In other words, the human brain, while capable of extraordinary things, simply isn’t designed to focus on multiple things at the same time.

The keyword here is focus.

Of course, the brain can do many things at the same time, but focusing on something is different. The whole reason we need to focus on a task is that it’s something complex enough to require your attention.

For example…

Take the old saying about someone not being able to walk and chew gum at the same time. While not very nice, the joke is that of course anyone can do these two things simultaneously. They’re both simple activities. 

For both, your brain can essentially go on autopilot. Now, say we change it to walking and listening to music at the same time, or better yet listening to a podcast or an audiobook. 

Even though we’ve added the obviously more complex task of listening to and processing information, you can still do it with relative ease because you’re only engaged in one task that actually requires focus. Now, imagine you’re trying to listen to a podcast or an audiobook, but instead of casually walking down a familiar street, you’re doing a particularly challenging obstacle course. 

How much of what you’re listening to do you think you’ll actually retain? Chances are, very little. Or, if you did retain it, would you even be able to do the obstacle course? Probably not.

Spreading yourself too thin

Once you have to engage in more than one task at a time that requires any kind of mental energy or focus, the possibility of doing either drops dramatically. 

At least one task will inevitably suffer.

You’re likely to either do a great job of one task and poorly on the other, or just mediocre at both. Not the outcome you’re going for.

How often you do something like this, especially at work.

While you surely have the best of intentions, you want to get ahead, you want to help others, you want to get more done, it can be doing more harm than good. 

Trying to force our admittedly wonderful brains to do two complex things at the same time is entirely counterproductive. 

You’re trying to split your mental energy between two things, which means even in a 50-50 split, each thing is only getting half of your attention (less, of course, the more tasks you add).

The enemy of high-quality, productive work

We’ve all experienced being “in the groove” or “in the zone” at work. You’re firing on all cylinders and really getting work done. And not just any work, good work. 

It’s a great feeling and one we understandably seek to replicate as often as possible.
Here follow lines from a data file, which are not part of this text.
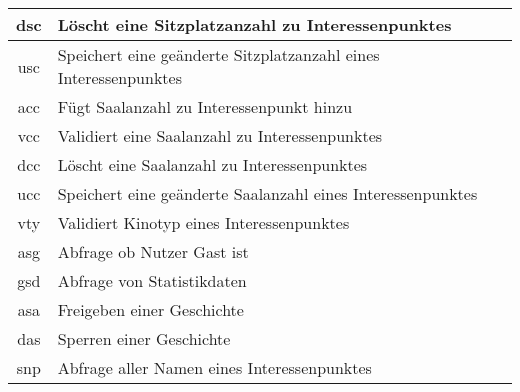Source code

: \begin{longtable}[H]{|c|p{12cm}|}
		dsc                 & Löscht eine Sitzplatzanzahl zu Interessenpunktes                                                                                                   \\ \hline
		usc                 & Speichert eine geänderte Sitzplatzanzahl eines Interessenpunktes                                                                                   \\ \hline
		acc                 & Fügt Saalanzahl zu Interessenpunkt hinzu                                                                                                           \\ \hline
		vcc                 & Validiert eine Saalanzahl zu Interessenpunktes                                                                                                     \\ \hline
		dcc                 & Löscht eine Saalanzahl zu Interessenpunktes                                                                                                        \\ \hline
		ucc                 & Speichert eine geänderte Saalanzahl eines Interessenpunktes                                                                                        \\ \hline
		vty                 & Validiert Kinotyp eines Interessenpunktes                                                                                                          \\ \hline
		asg                 & Abfrage ob Nutzer Gast ist                                                                                                                         \\ \hline
		gsd                 & Abfrage von Statistikdaten                                                                                                                         \\ \hline
		asa                 & Freigeben einer Geschichte                                                                                                                         \\ \hline
		das                 & Sperren einer Geschichte                                                                                                                           \\ \hline
		snp                 & Abfrage aller Namen eines Interessenpunktes                                                                                                        \\ \hline

\end{longtable}
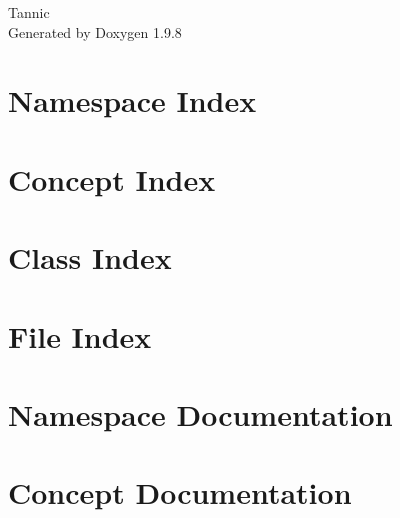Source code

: \documentclass[twoside]{book}
\newcommand{\+}{\discretionary{\mbox{\scriptsize$\hookleftarrow$}}{}{}}
\newcommand{\clearemptydoublepage}{%
    \newpage{\pagestyle{empty}\cleardoublepage}%
  }
\begin{document}
  \raggedbottom
    \hypersetup{pageanchor=false,
                bookmarksnumbered=true,
                pdfencoding=unicode
               }
  \begin{titlepage}
  \vspace*{7cm}
  \begin{center}%
  {\Large Tannic}\\
  \vspace*{1cm}
  {\large Generated by Doxygen 1.9.8}\\
  \end{center}
  \end{titlepage}
  \clearemptydoublepage
  \tableofcontents
  \clearemptydoublepage
  \hypersetup{pageanchor=true}

\chapter{Namespace Index}

\chapter{Concept Index}

\chapter{Class Index}

\chapter{File Index}

\chapter{Namespace Documentation}






\chapter{Concept Documentation}






\end{document}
But, here’s the thing, that never happens as a result of multitasking. 

By dividing your focus, you’re actively preventing that from happening. 

So, what should we be doing instead? What is it that we’re doing on those occasions when we seem to be at our most productive?

You can still get multiple things done

It’s easy to say multitasking is the worst and it should be avoided at all costs but without a solution, it’s all just doom and gloom. After all, you still need to get all of that work done. 

So what’s the solution? 

Do things one after another, see something through to completion, celebrate the progress and move on to the next task. 

You’ll find yourself “in the zone” and achieving more rather than in the twilight zone lost and confused.

If your job involves completing a lot of different types of tasks, try to group as many similar ones together. Don’t just focus on one thing at a time, keep on track when you get on a roll and stay in the same mind frame from the previous task.

Don’t jump back and forth between things. You won’t be giving complex tasks the full attention they deserve and you’ll rob yourself of the ability to build any momentum in one direction or another.

That doesn’t mean hours of focus! Make sure you’re taking short breaks to reset or you’ll burn out.

Listen to music, read a book or get some sunshine and reward yourself for the hard work you’re doing.

Not only will you get more done, at a higher quality but your tasks are much less likely to drop off the map and be forgotten because you have so much going on.

Now we know the truth about multitasking, let’s go focus on our next task. We’ve got great things to accomplish.